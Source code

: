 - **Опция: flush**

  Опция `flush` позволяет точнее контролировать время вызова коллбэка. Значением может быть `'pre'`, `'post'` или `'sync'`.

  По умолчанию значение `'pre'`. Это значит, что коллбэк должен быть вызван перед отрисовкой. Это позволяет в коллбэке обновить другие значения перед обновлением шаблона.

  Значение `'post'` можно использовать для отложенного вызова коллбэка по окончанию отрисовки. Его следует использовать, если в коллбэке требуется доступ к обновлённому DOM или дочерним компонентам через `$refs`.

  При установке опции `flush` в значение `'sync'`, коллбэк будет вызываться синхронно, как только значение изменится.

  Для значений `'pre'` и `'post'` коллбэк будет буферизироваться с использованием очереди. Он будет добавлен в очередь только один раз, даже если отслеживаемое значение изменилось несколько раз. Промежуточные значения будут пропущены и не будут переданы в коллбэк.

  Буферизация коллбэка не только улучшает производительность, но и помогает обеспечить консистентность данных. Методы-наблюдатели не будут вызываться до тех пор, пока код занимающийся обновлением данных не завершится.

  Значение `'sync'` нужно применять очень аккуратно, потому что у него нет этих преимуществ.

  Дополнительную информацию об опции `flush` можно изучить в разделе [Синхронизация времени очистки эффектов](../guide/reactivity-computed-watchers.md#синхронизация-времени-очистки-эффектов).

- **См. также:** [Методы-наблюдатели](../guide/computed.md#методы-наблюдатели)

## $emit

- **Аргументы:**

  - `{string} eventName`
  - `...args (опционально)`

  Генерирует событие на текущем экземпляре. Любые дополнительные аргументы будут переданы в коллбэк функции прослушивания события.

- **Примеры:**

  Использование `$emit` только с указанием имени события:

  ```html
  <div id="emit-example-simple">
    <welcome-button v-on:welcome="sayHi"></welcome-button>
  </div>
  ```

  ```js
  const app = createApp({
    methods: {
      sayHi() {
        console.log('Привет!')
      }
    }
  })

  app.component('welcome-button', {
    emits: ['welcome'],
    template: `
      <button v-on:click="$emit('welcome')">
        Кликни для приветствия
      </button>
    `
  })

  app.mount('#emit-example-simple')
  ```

□ □ □ □ □

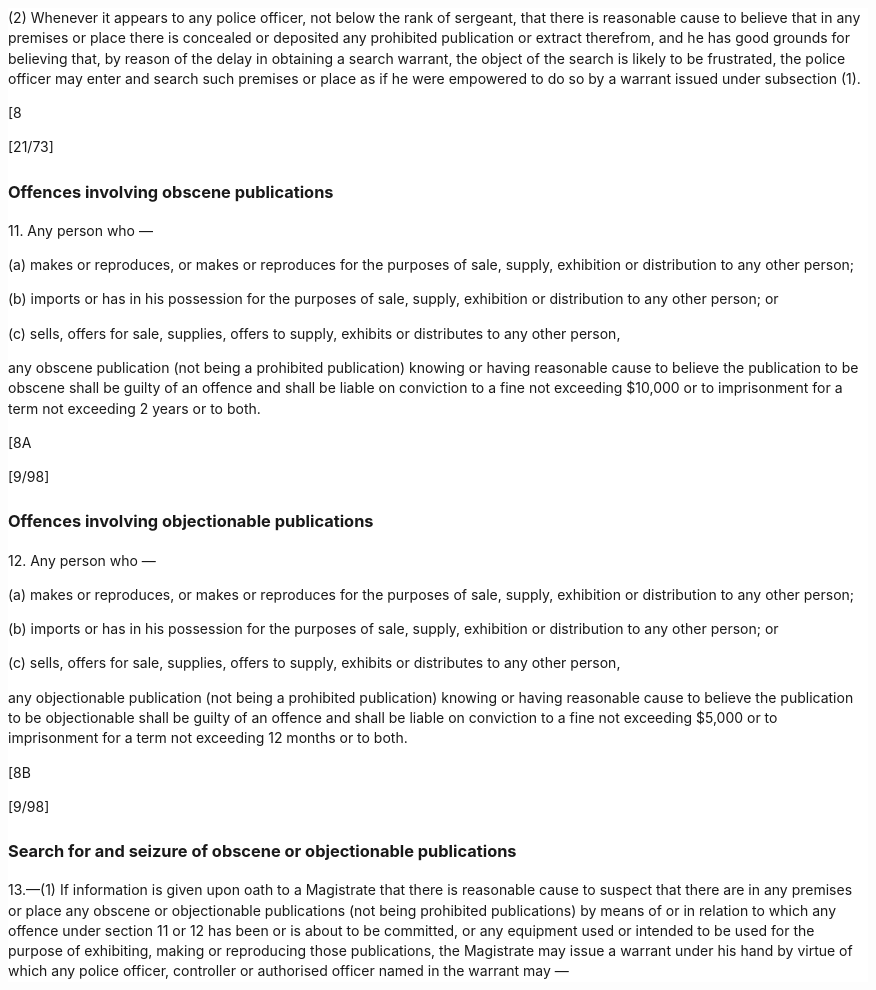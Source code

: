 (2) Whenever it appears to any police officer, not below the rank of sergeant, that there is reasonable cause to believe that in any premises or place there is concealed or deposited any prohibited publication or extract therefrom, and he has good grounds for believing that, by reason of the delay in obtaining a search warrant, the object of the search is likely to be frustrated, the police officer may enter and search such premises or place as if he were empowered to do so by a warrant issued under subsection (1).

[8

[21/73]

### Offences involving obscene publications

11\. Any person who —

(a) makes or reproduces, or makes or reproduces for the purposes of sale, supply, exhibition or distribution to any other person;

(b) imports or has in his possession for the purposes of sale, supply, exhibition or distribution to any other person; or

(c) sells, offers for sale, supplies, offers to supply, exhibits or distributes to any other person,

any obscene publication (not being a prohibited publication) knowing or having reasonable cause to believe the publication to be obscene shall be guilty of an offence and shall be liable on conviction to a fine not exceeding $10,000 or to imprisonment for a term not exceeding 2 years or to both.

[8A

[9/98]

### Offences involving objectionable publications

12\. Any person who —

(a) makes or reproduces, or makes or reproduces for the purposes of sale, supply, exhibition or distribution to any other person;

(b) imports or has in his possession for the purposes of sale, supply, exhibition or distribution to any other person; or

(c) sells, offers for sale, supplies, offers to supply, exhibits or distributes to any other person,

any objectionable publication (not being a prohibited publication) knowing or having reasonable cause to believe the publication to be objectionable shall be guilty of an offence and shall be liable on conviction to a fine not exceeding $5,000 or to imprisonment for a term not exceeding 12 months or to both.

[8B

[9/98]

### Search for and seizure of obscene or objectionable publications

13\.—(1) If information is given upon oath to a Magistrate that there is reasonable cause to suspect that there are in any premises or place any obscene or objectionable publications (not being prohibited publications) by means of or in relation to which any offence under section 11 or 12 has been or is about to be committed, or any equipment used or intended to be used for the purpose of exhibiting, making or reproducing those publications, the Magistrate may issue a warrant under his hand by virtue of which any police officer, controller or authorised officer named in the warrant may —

□ □ □ □ □

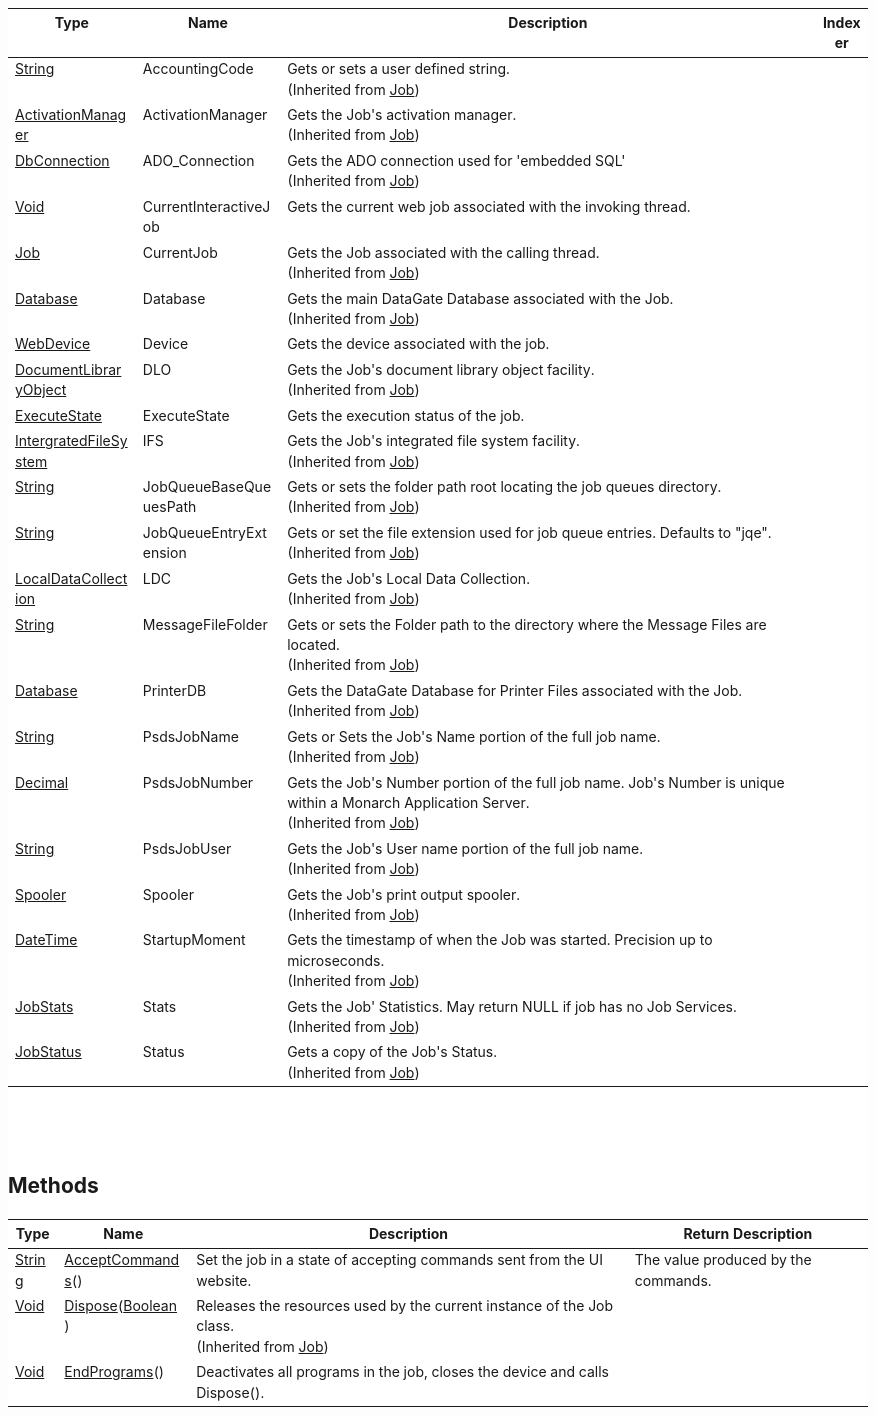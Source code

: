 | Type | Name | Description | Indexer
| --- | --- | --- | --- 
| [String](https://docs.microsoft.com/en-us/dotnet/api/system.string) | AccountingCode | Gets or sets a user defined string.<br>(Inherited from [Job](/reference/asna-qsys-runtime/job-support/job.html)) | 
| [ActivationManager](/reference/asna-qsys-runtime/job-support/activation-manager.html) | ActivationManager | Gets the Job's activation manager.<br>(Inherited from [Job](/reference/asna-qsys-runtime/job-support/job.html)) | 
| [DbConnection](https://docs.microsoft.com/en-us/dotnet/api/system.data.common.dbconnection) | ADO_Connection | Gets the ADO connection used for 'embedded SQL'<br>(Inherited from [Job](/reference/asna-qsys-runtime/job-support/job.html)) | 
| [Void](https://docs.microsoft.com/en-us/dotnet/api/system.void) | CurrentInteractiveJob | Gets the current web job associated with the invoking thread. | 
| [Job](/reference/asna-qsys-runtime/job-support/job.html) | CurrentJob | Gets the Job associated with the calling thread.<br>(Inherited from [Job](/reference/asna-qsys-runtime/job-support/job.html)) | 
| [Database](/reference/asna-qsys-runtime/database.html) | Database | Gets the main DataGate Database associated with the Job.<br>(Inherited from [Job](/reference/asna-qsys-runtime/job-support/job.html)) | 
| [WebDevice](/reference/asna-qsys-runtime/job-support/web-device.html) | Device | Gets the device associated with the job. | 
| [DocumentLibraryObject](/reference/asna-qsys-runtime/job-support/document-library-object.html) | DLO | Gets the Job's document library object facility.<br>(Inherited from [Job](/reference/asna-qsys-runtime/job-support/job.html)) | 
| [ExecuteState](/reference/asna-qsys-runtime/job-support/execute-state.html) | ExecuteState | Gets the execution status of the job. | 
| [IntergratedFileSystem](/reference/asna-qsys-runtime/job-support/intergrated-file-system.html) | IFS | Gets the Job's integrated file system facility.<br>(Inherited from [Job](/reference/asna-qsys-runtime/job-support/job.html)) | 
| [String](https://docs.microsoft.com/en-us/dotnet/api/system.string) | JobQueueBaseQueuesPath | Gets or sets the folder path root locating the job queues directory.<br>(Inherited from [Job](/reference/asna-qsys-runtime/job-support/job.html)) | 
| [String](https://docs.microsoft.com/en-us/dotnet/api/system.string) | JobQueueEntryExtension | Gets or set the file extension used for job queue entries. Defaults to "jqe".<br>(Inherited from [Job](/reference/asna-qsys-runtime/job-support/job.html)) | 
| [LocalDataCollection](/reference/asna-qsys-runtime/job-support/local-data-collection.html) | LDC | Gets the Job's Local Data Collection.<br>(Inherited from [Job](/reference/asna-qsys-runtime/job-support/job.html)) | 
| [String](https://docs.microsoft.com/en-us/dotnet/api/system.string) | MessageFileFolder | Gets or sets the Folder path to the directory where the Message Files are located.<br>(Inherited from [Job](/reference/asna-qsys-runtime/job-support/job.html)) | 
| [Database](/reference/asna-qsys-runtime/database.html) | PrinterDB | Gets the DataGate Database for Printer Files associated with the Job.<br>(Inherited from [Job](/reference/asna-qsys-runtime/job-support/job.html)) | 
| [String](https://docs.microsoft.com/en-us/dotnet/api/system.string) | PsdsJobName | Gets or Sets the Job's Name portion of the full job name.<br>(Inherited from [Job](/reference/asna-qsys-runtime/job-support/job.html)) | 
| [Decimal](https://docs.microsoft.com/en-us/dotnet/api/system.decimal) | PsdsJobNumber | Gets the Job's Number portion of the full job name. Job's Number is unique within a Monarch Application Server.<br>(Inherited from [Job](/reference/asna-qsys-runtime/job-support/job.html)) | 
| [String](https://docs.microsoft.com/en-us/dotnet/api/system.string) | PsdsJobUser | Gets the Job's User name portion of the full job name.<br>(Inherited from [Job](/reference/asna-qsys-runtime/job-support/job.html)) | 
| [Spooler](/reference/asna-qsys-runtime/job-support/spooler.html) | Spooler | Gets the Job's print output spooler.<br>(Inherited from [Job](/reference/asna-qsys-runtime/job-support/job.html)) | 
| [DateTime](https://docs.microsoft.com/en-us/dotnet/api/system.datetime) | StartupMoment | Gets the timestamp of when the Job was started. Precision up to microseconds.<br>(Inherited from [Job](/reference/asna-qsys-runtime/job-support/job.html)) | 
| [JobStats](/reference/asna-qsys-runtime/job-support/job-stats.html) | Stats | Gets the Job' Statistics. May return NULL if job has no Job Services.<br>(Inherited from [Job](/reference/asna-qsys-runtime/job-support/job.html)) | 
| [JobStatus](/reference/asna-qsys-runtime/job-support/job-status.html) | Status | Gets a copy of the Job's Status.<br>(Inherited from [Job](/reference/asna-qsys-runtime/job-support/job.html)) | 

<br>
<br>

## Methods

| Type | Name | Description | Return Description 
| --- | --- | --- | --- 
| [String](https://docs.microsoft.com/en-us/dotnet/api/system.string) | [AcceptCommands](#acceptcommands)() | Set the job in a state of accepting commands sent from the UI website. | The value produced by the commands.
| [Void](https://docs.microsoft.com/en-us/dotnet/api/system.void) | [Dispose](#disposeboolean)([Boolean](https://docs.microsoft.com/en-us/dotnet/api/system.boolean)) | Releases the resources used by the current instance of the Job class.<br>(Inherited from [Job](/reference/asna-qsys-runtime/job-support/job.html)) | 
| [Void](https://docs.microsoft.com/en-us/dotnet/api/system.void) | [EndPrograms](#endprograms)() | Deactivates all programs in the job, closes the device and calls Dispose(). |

□ □ □ □ □

Once you find the line with "можно использовать для" in the entries above, output it and each line after it up to and including the line with "Буферизация коллбэка не", and nothing else.

> _Reply to the task_:
  Значение `'post'` можно использовать для отложенного вызова коллбэка по окончанию отрисовки. Его следует использовать, если в коллбэке требуется доступ к обновлённому DOM или дочерним компонентам через `$refs`.

  При установке опции `flush` в значение `'sync'`, коллбэк будет вызываться синхронно, как только значение изменится.

  Для значений `'pre'` и `'post'` коллбэк будет буферизироваться с использованием очереди. Он будет добавлен в очередь только один раз, даже если отслеживаемое значение изменилось несколько раз. Промежуточные значения будут пропущены и не будут переданы в коллбэк.

  Буферизация коллбэка не только улучшает производительность, но и помогает обеспечить консистентность данных. Методы-наблюдатели не будут вызываться до тех пор, пока код занимающийся обновлением данных не завершится.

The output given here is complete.